Stored items:

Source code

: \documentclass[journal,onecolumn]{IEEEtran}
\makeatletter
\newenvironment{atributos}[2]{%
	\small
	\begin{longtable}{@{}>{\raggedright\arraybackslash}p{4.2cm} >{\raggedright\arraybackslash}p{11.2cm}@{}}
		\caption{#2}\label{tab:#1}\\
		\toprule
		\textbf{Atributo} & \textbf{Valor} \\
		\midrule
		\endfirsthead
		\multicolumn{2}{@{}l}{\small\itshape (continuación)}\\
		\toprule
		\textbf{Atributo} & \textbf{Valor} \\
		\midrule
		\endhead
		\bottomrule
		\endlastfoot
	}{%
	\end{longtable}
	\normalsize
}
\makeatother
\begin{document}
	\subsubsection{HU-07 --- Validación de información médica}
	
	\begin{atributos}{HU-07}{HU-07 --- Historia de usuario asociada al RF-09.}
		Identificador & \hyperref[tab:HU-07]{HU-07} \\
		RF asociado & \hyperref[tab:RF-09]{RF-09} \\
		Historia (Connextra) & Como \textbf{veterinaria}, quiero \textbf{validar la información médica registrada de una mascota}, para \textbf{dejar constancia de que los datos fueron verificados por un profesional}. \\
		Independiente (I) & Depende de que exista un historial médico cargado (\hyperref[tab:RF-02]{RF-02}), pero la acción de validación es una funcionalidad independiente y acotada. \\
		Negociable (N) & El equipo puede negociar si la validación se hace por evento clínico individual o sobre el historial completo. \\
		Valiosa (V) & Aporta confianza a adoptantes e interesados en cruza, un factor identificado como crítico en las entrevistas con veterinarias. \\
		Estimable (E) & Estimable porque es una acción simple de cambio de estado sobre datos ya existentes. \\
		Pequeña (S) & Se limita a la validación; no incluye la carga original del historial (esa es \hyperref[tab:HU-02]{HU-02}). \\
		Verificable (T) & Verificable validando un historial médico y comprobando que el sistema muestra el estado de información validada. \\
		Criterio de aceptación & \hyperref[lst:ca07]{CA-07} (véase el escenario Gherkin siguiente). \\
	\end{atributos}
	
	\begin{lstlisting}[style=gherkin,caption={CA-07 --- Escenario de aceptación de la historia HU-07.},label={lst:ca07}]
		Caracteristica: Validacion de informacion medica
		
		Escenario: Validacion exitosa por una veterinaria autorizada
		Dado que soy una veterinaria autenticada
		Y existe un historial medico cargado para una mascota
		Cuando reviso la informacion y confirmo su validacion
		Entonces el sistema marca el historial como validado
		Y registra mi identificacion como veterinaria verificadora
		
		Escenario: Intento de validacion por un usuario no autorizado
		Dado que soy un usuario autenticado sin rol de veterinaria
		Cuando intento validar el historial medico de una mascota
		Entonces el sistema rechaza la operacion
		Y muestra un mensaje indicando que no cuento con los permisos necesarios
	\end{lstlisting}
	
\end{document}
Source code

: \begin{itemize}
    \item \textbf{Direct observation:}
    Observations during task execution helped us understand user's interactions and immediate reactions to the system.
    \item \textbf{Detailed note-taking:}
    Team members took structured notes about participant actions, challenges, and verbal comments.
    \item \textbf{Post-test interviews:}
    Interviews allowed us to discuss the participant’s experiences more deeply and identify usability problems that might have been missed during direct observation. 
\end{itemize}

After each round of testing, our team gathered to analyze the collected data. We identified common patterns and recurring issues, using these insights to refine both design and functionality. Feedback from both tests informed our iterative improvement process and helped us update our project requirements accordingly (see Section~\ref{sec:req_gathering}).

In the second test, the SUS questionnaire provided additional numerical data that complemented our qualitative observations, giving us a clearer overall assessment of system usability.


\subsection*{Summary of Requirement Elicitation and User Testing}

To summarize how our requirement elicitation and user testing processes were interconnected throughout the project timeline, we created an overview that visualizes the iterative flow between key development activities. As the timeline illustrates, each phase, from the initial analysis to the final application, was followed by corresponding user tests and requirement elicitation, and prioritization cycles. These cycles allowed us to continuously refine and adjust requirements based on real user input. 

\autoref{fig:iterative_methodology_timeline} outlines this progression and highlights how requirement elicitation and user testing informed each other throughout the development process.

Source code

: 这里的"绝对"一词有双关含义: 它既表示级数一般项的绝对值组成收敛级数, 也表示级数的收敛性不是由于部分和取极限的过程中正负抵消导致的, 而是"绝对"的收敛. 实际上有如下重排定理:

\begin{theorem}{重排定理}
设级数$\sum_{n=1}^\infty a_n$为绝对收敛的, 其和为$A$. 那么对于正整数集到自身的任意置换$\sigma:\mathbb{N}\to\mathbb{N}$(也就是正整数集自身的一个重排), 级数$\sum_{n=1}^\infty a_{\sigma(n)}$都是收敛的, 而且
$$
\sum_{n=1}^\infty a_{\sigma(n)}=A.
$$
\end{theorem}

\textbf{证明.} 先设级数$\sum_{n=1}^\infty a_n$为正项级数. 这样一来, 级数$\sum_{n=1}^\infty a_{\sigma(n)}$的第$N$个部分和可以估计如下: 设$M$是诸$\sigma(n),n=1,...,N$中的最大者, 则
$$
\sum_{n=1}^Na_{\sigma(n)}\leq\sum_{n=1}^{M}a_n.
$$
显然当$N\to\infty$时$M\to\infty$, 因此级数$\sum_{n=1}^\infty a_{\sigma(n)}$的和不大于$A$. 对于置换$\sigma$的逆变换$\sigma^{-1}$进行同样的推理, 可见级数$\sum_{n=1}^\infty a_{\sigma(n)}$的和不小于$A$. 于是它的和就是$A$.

→ **TASK GOAL**
Look through the entries above and quote exactly the lines from the line with "After each round" to the line with "of Requirement Elicitation", counting both of those lines.

→ **REPLY**
After each round of testing, our team gathered to analyze the collected data. We identified common patterns and recurring issues, using these insights to refine both design and functionality. Feedback from both tests informed our iterative improvement process and helped us update our project requirements accordingly (see Section~\ref{sec:req_gathering}).

In the second test, the SUS questionnaire provided additional numerical data that complemented our qualitative observations, giving us a clearer overall assessment of system usability.


\subsection*{Summary of Requirement Elicitation and User Testing}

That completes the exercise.